Crítica – A maldição da residência Hill

Crítica – A maldição da residência Hill

A maldição da Residência Hill é uma série original da Netflix que estreou em outubro último, e trata-se de uma produção do gênero de terror e suspense que acompanha a trajetória da família Crain, que moraram na assombrada casa.

A família, composta pelos pais Hugh (Timothy Hutton/ Henry Thomas) e Olivia (Carla Gugino) mais os filhos Steve (Michiel Huisman na versão adulta e Paxton Singleton jovem), Shirley (Elizabeth Reaser / Lulu Wilson), Theodora “Theo” (Katie Siegel/ Mckenna Grace), Luke (Oliver Jackson-Cohen/ Julian Hilliard) e Elleanor “Nell” (Victoria Pedretti/ Violet McGraw), viveu há muitos anos na Residência Hill, durante a infância dos 5 irmãos, local que abriga diversos mistérios e tem a fama de ser assombrada. Não passara muito tempo em que lá viviam e terríveis eventos ocorreram, culminando em um grande “acidente” que traumatiza toda a família, fazendo com que deixassem a propriedade para não mais retornar, até que outro trágico acontecimento os leva todos de volta.

Nos primeiros cinco episódios a trama foca em cada um dos irmãos, mostrando a sua vida adulta e os acontecimentos que antecedem a nova tragédia que se abateria sobre eles, isso aliado a um recurso muito bem utilizado de flashback que torna a historia interessante e imprevisível, fazendo com que o espectador muitas vezes se pergunte o que está acontecendo e por que certos fatos “soltos” estão ali; mas acredite que tudo tem uma explicação e cada detalhe dos episódios tem uma importância ímpar.

Falando nos detalhes, eles são um ponto forte dessa produção e estão espalhados por toda temporada, tanto de forma visual nas cenas como nos diálogos, e se o espectador for atento (como eu admito que não fui) perceberá de cara que alguns acontecimentos mundanos são muito mais do que parecem e que o elemento terror está muito mais presente do que se imaginava; mas calma, se assim como eu você não for um “detetive” para descobrir tudo, fique tranquilo pois tudo se explica no fim.

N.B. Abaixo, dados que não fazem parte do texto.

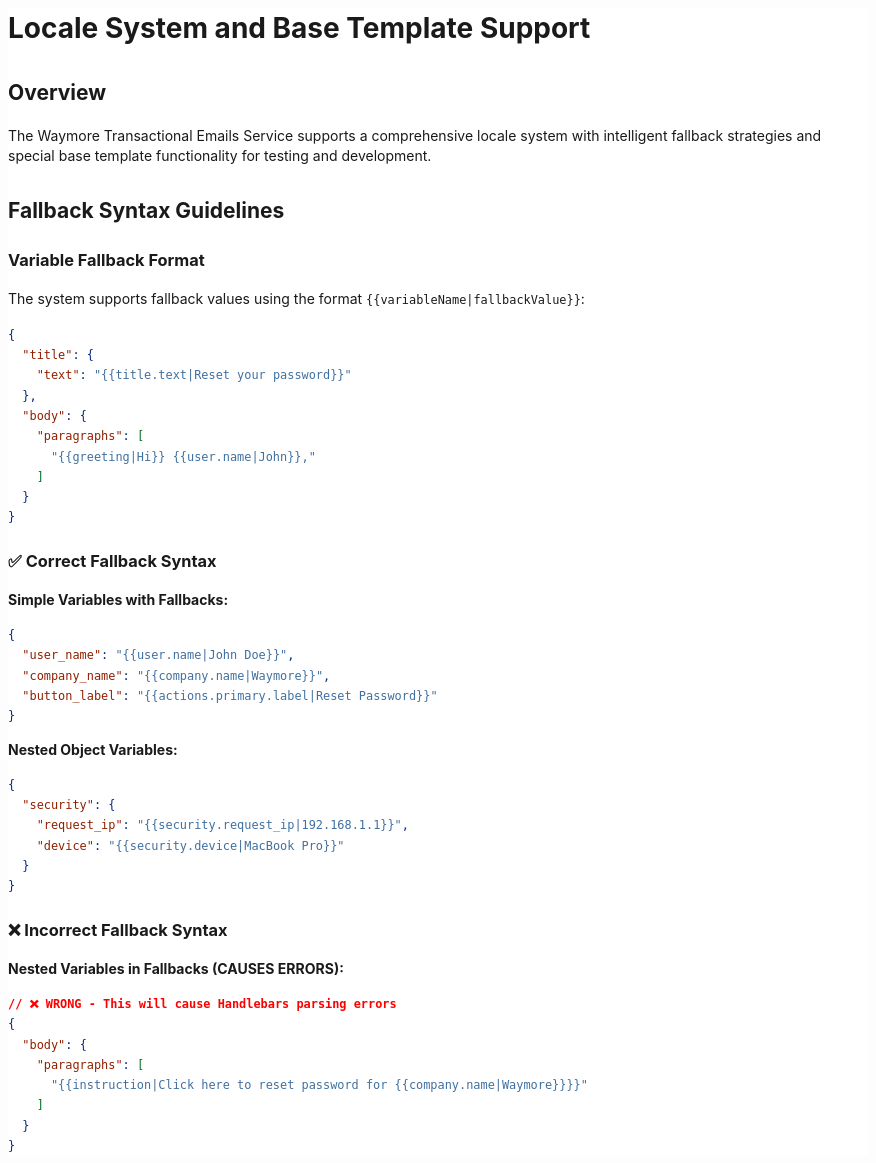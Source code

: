 # Locale System and Base Template Support

## Overview

The Waymore Transactional Emails Service supports a comprehensive locale system with intelligent fallback strategies and special base template functionality for testing and development.

## Fallback Syntax Guidelines

### Variable Fallback Format

The system supports fallback values using the format `{{variableName|fallbackValue}}`:

```json
{
  "title": {
    "text": "{{title.text|Reset your password}}"
  },
  "body": {
    "paragraphs": [
      "{{greeting|Hi}} {{user.name|John}},"
    ]
  }
}
```

### ✅ Correct Fallback Syntax

**Simple Variables with Fallbacks:**
```json
{
  "user_name": "{{user.name|John Doe}}",
  "company_name": "{{company.name|Waymore}}",
  "button_label": "{{actions.primary.label|Reset Password}}"
}
```

**Nested Object Variables:**
```json
{
  "security": {
    "request_ip": "{{security.request_ip|192.168.1.1}}",
    "device": "{{security.device|MacBook Pro}}"
  }
}
```

### ❌ Incorrect Fallback Syntax

**Nested Variables in Fallbacks (CAUSES ERRORS):**
```json
// ❌ WRONG - This will cause Handlebars parsing errors
{
  "body": {
    "paragraphs": [
      "{{instruction|Click here to reset password for {{company.name|Waymore}}}}"
    ]
  }
}
```
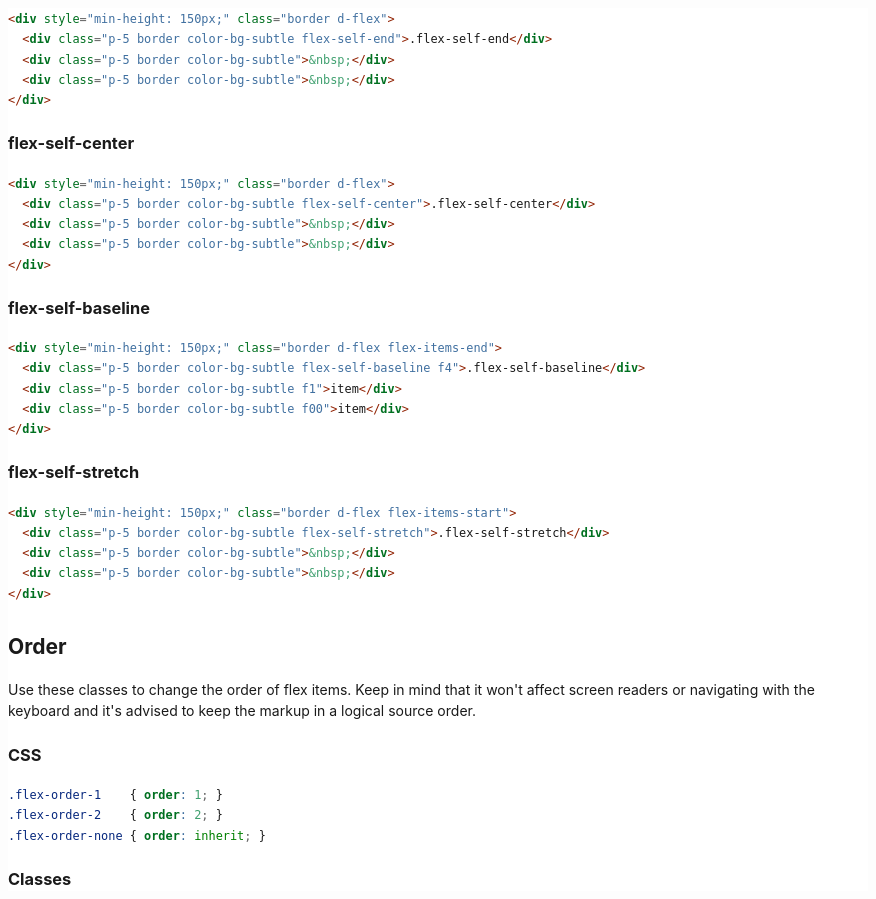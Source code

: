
 ```html live
<div style="min-height: 150px;" class="border d-flex">
  <div class="p-5 border color-bg-subtle flex-self-end">.flex-self-end</div>
  <div class="p-5 border color-bg-subtle">&nbsp;</div>
  <div class="p-5 border color-bg-subtle">&nbsp;</div>
</div>
```

### flex-self-center

```html live
<div style="min-height: 150px;" class="border d-flex">
  <div class="p-5 border color-bg-subtle flex-self-center">.flex-self-center</div>
  <div class="p-5 border color-bg-subtle">&nbsp;</div>
  <div class="p-5 border color-bg-subtle">&nbsp;</div>
</div>
```

### flex-self-baseline

```html live
<div style="min-height: 150px;" class="border d-flex flex-items-end">
  <div class="p-5 border color-bg-subtle flex-self-baseline f4">.flex-self-baseline</div>
  <div class="p-5 border color-bg-subtle f1">item</div>
  <div class="p-5 border color-bg-subtle f00">item</div>
</div>
```

### flex-self-stretch

```html live
<div style="min-height: 150px;" class="border d-flex flex-items-start">
  <div class="p-5 border color-bg-subtle flex-self-stretch">.flex-self-stretch</div>
  <div class="p-5 border color-bg-subtle">&nbsp;</div>
  <div class="p-5 border color-bg-subtle">&nbsp;</div>
</div>
```

## Order

Use these classes to change the order of flex items. Keep in mind that it won't affect screen readers or navigating with the keyboard and it's advised to keep the markup in a logical source order.

### CSS

```css
.flex-order-1    { order: 1; }
.flex-order-2    { order: 2; }
.flex-order-none { order: inherit; }

```

### Classes
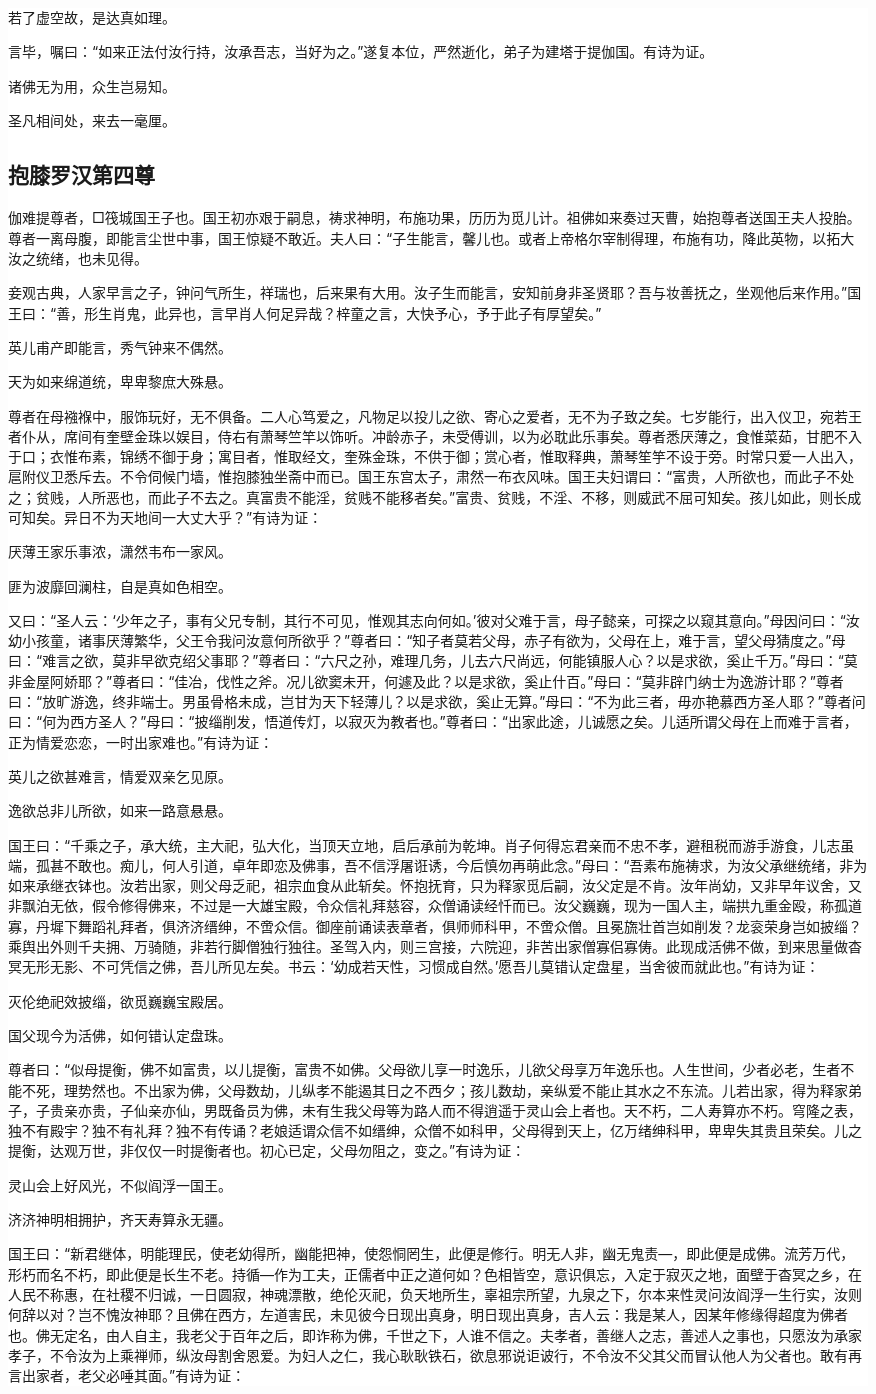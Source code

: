 若了虚空故，是达真如理。  

言毕，嘱曰：“如来正法付汝行持，汝承吾志，当好为之。”遂复本位，严然逝化，弟子为建塔于提伽国。有诗为证。  

诸佛无为用，众生岂易知。  

圣凡相间处，来去一毫厘。  

## 抱膝罗汉第四尊  

伽难提尊者，□筏城国王子也。国王初亦艰于嗣息，祷求神明，布施功果，历历为觅儿计。祖佛如来奏过天曹，始抱尊者送国王夫人投胎。尊者一离母腹，即能言尘世中事，国王惊疑不敢近。夫人曰：“子生能言，馨儿也。或者上帝格尔宰制得理，布施有功，降此英物，以拓大汝之统绪，也未见得。  

妾观古典，人家早言之子，钟问气所生，祥瑞也，后来果有大用。汝子生而能言，安知前身非圣贤耶？吾与妆善抚之，坐观他后来作用。”国王曰：“善，形生肖鬼，此异也，言早肖人何足异哉？梓童之言，大快予心，予于此子有厚望矣。”  

英儿甫产即能言，秀气钟来不偶然。  

天为如来绵道统，卑卑黎庶大殊悬。  

尊者在母襁褓中，服饰玩好，无不俱备。二人心笃爱之，凡物足以投儿之欲、寄心之爱者，无不为子致之矣。七岁能行，出入仪卫，宛若王者仆从，席间有奎壁金珠以娱目，侍右有萧琴竺竿以饰听。冲龄赤子，未受傅训，以为必耽此乐事矣。尊者悉厌薄之，食惟菜茹，甘肥不入于口；衣惟布素，锦绣不御于身；寓目者，惟取经文，奎殊金珠，不供于御；赏心者，惟取释典，萧琴笙竽不设于旁。时常只爱一人出入，扈附仪卫悉斥去。不令伺候门墙，惟抱膝独坐斋中而已。国王东宫太子，肃然一布衣风味。国王夫妇谓曰：“富贵，人所欲也，而此子不处之；贫贱，人所恶也，而此子不去之。真富贵不能淫，贫贱不能移者矣。”富贵、贫贱，不淫、不移，则威武不屈可知矣。孩儿如此，则长成可知矣。异日不为天地间一大丈大乎？”有诗为证：  

厌薄王家乐事浓，潇然韦布一家风。  

匪为波靡回澜柱，自是真如色相空。  

又曰：“圣人云：‘少年之子，事有父兄专制，其行不可见，惟观其志向何如。’彼对父难于言，母子懿亲，可探之以窥其意向。”母因问曰：“汝幼小孩童，诸事厌薄繁华，父王令我问汝意何所欲乎？”尊者曰：“知子者莫若父母，赤子有欲为，父母在上，难于言，望父母猜度之。”母曰：“难言之欲，莫非早欲克绍父事耶？”尊者曰：“六尺之孙，难理几务，儿去六尺尚远，何能镇服人心？以是求欲，奚止千万。”母曰：“莫非金屋阿娇耶？”尊者曰：“佳冶，伐性之斧。况儿欲窦未开，何遽及此？以是求欲，奚止什百。”母曰：“莫非辟门纳士为逸游计耶？”尊者曰：“放旷游逸，终非端士。男虽骨格未成，岂甘为天下轻薄儿？以是求欲，奚止无算。”母曰：“不为此三者，毋亦艳慕西方圣人耶？”尊者问曰：“何为西方圣人？”母曰：“披缁削发，悟道传灯，以寂灭为教者也。”尊者曰：“出家此途，儿诚愿之矣。儿适所谓父母在上而难于言者，正为情爱恋恋，一时出家难也。”有诗为证：  

英儿之欲甚难言，情爱双亲乞见原。  

逸欲总非儿所欲，如来一路意悬悬。  

国王曰：“千乘之子，承大统，主大祀，弘大化，当顶天立地，启后承前为乾坤。肖子何得忘君亲而不忠不孝，避租税而游手游食，儿志虽端，孤甚不敢也。痴儿，何人引道，卓年即恋及佛事，吾不信浮屠诳诱，今后慎勿再萌此念。”母曰：“吾素布施祷求，为汝父承继统绪，非为如来承继衣钵也。汝若出家，则父母乏祀，祖宗血食从此斩矣。怀抱抚育，只为释家觅后嗣，汝父定是不肯。汝年尚幼，又非早年议舍，又非飘泊无依，假令修得佛来，不过是一大雄宝殿，令众信礼拜慈容，众僧诵读经忏而已。汝父巍巍，现为一国人主，端拱九重金殴，称孤道寡，丹墀下舞蹈礼拜者，俱济济缙绅，不啻众信。御座前诵读表章者，俱师师科甲，不啻众僧。且冕旒壮首岂如削发？龙衮荣身岂如披缁？乘舆出外则千夫拥、万骑随，非若行脚僧独行独往。圣驾入内，则三宫接，六院迎，非苦出家僧寡侣寡俦。此现成活佛不做，到来思量做杳冥无形无影、不可凭信之佛，吾儿所见左矣。书云：‘幼成若天性，习惯成自然。’愿吾儿莫错认定盘星，当舍彼而就此也。”有诗为证：  

灭伦绝祀效披缁，欲觅巍巍宝殿居。  

国父现今为活佛，如何错认定盘珠。  

尊者曰：“似母提衡，佛不如富贵，以儿提衡，富贵不如佛。父母欲儿享一时逸乐，儿欲父母享万年逸乐也。人生世间，少者必老，生者不能不死，理势然也。不出家为佛，父母数劫，儿纵孝不能遏其日之不西夕；孩儿数劫，亲纵爱不能止其水之不东流。儿若出家，得为释家弟子，子贵亲亦贵，子仙亲亦仙，男既备员为佛，未有生我父母等为路人而不得逍遥于灵山会上者也。天不朽，二人寿算亦不朽。穹隆之表，独不有殿宇？独不有礼拜？独不有传诵？老娘适谓众信不如缙绅，众僧不如科甲，父母得到天上，亿万绪绅科甲，卑卑失其贵且荣矣。儿之提衡，达观万世，非仅仅一时提衡者也。初心已定，父母勿阻之，变之。”有诗为证：  

灵山会上好风光，不似阎浮一国王。  

济济神明相拥护，齐天寿算永无疆。  

国王曰：“新君继体，明能理民，使老幼得所，幽能把神，使怨恫罔生，此便是修行。明无人非，幽无鬼责—，即此便是成佛。流芳万代，形朽而名不朽，即此便是长生不老。持循—作为工夫，正儒者中正之道何如？色相皆空，意识俱忘，入定于寂灭之地，面壁于杳冥之乡，在人民不称惠，在社稷不归诚，一日圆寂，神魂漂散，绝伦灭祀，负天地所生，辜祖宗所望，九泉之下，尔本来性灵问汝阎浮一生行实，汝则何辞以对？岂不愧汝神耶？且佛在西方，左道害民，未见彼今日现出真身，明日现出真身，吉人云：我是某人，因某年修缘得超度为佛者也。佛无定名，由人自主，我老父于百年之后，即诈称为佛，千世之下，人谁不信之。夫孝者，善继人之志，善述人之事也，只愿汝为承家孝子，不令汝为上乘禅师，纵汝母割舍恩爱。为妇人之仁，我心耿耿铁石，欲息邪说讵诐行，不令汝不父其父而冒认他人为父者也。敢有再言出家者，老父必唾其面。”有诗为证：  
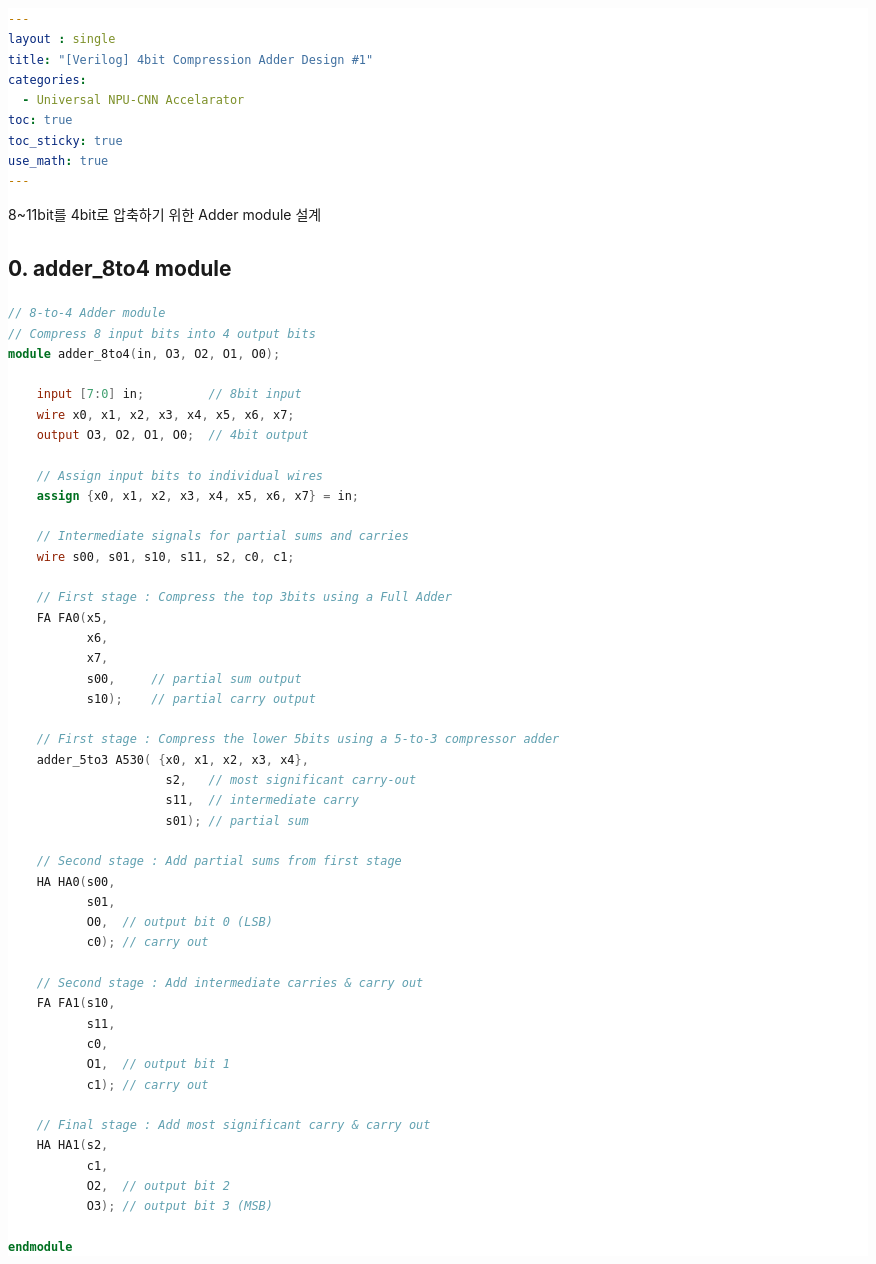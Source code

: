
 ```yaml
---
layout : single
title: "[Verilog] 4bit Compression Adder Design #1"
categories: 
  - Universal NPU-CNN Accelarator
toc: true
toc_sticky: true
use_math: true
---
```


8~11bit를 4bit로 압축하기 위한 Adder module 설계   

## 0. adder_8to4 module   

```verilog
// 8-to-4 Adder module
// Compress 8 input bits into 4 output bits
module adder_8to4(in, O3, O2, O1, O0);

    input [7:0] in;         // 8bit input
    wire x0, x1, x2, x3, x4, x5, x6, x7;
    output O3, O2, O1, O0;  // 4bit output

    // Assign input bits to individual wires
    assign {x0, x1, x2, x3, x4, x5, x6, x7} = in;

    // Intermediate signals for partial sums and carries
    wire s00, s01, s10, s11, s2, c0, c1; 

    // First stage : Compress the top 3bits using a Full Adder
    FA FA0(x5, 
           x6, 
           x7, 
           s00,     // partial sum output
           s10);    // partial carry output

    // First stage : Compress the lower 5bits using a 5-to-3 compressor adder
    adder_5to3 A530( {x0, x1, x2, x3, x4}, 
                      s2,   // most significant carry-out
                      s11,  // intermediate carry
                      s01); // partial sum

    // Second stage : Add partial sums from first stage
    HA HA0(s00, 
           s01, 
           O0,  // output bit 0 (LSB)
           c0); // carry out

    // Second stage : Add intermediate carries & carry out
    FA FA1(s10, 
           s11, 
           c0, 
           O1,  // output bit 1
           c1); // carry out

    // Final stage : Add most significant carry & carry out  
    HA HA1(s2, 
           c1, 
           O2,  // output bit 2
           O3); // output bit 3 (MSB)

endmodule
```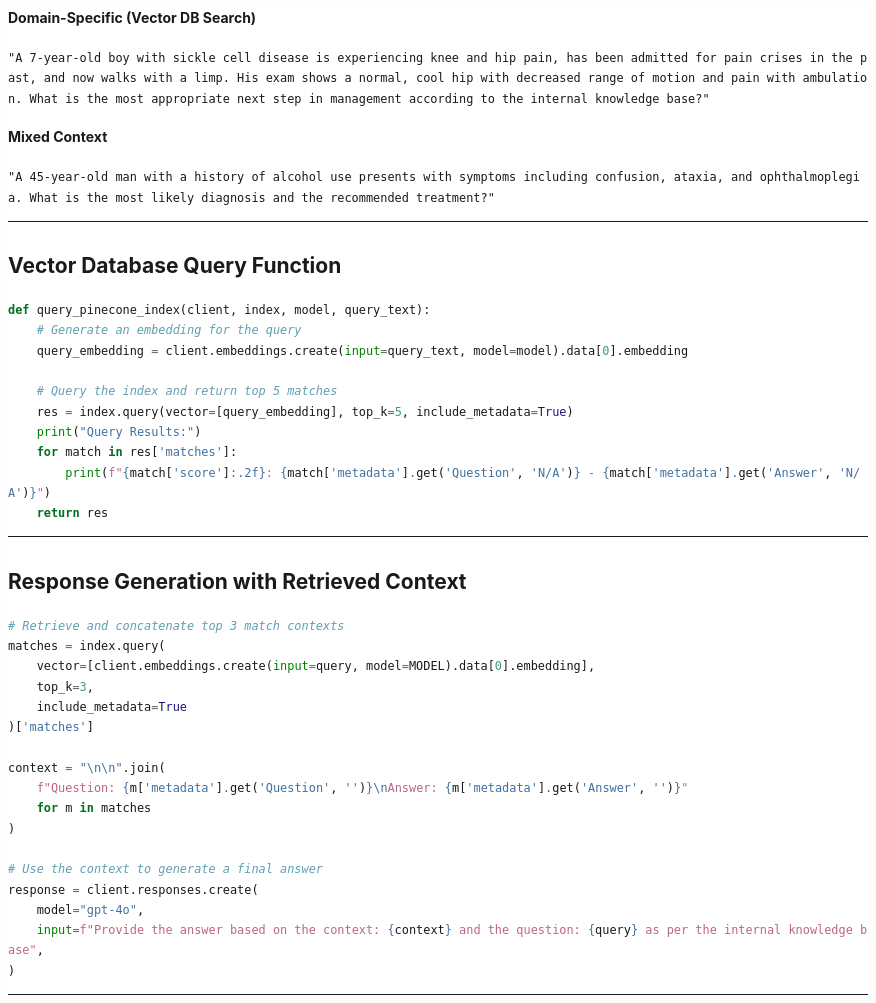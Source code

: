 #### Domain-Specific (Vector DB Search)
```
"A 7-year-old boy with sickle cell disease is experiencing knee and hip pain, has been admitted for pain crises in the past, and now walks with a limp. His exam shows a normal, cool hip with decreased range of motion and pain with ambulation. What is the most appropriate next step in management according to the internal knowledge base?"
```

#### Mixed Context
```
"A 45-year-old man with a history of alcohol use presents with symptoms including confusion, ataxia, and ophthalmoplegia. What is the most likely diagnosis and the recommended treatment?"
```

---

## Vector Database Query Function

```python
def query_pinecone_index(client, index, model, query_text):
    # Generate an embedding for the query
    query_embedding = client.embeddings.create(input=query_text, model=model).data[0].embedding

    # Query the index and return top 5 matches
    res = index.query(vector=[query_embedding], top_k=5, include_metadata=True)
    print("Query Results:")
    for match in res['matches']:
        print(f"{match['score']:.2f}: {match['metadata'].get('Question', 'N/A')} - {match['metadata'].get('Answer', 'N/A')}")
    return res
```

---

## Response Generation with Retrieved Context

```python
# Retrieve and concatenate top 3 match contexts
matches = index.query(
    vector=[client.embeddings.create(input=query, model=MODEL).data[0].embedding],
    top_k=3,
    include_metadata=True
)['matches']

context = "\n\n".join(
    f"Question: {m['metadata'].get('Question', '')}\nAnswer: {m['metadata'].get('Answer', '')}"
    for m in matches
)

# Use the context to generate a final answer
response = client.responses.create(
    model="gpt-4o",
    input=f"Provide the answer based on the context: {context} and the question: {query} as per the internal knowledge base",
)
```

---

Crítica – A maldição da residência Hill

Já a metade final da temporada segue a família lidando com os problemas ocasionados pela tragédia que se abateu recentemente (não vou mencionar aqui, para não dar spoiler), onde todos precisam enfrentar medos e traumas para garantir a segurança e até mesmo a sanidade uns dos outros. Devo ressaltar aqui um destaque para o episódio seis, que tem uma produção e um roteiro fantásticos, que deixam qualquer fã do gênero grudado na tela se perguntando “o que vai ser agora?”.

Nos aspectos técnicos a produção também não decepciona em nada, com um figurino muito bem construído, fotografia perfeita que compõe impecavelmente o ambiente lúgubre e a atmosfera soturna da maioria das cenas, juntamente com a trilha sonora e uma mixagem de som que também chegam bem próximos do que se pode chamar de perfeição, e com uma continuidade perfeita onde realmente não pude achar nenhum “furo no roteiro” ou qualquer outro erro.

O elenco também é muito bom, entregando uma atuação bem consistente, tanto na versão mirim quanto adulta, e fazendo muitas vezes o espectador se identificar com os problemas e angustias dos personagens  e até se compadecer da situação deles, na maioria dos casos.

Conclusão: A maldição da Residência Hill é uma ótima pedida para quem curte um gênero de terror/suspense com foco no psicológico, sem muitos sustos e praticamente nenhum “gore”, uma produção fantástica do gênero que merece uma nota 5.0/5.0 pelo cuidado e qualidade com a qual foi concebida. Porém fica um aviso: não recomendo que seja assistida por qualquer pessoa mais emocionalmente sensível ou com problemas para lidar com assuntos de morte, pois realmente a trama é bem densa e muitas vezes angustiante.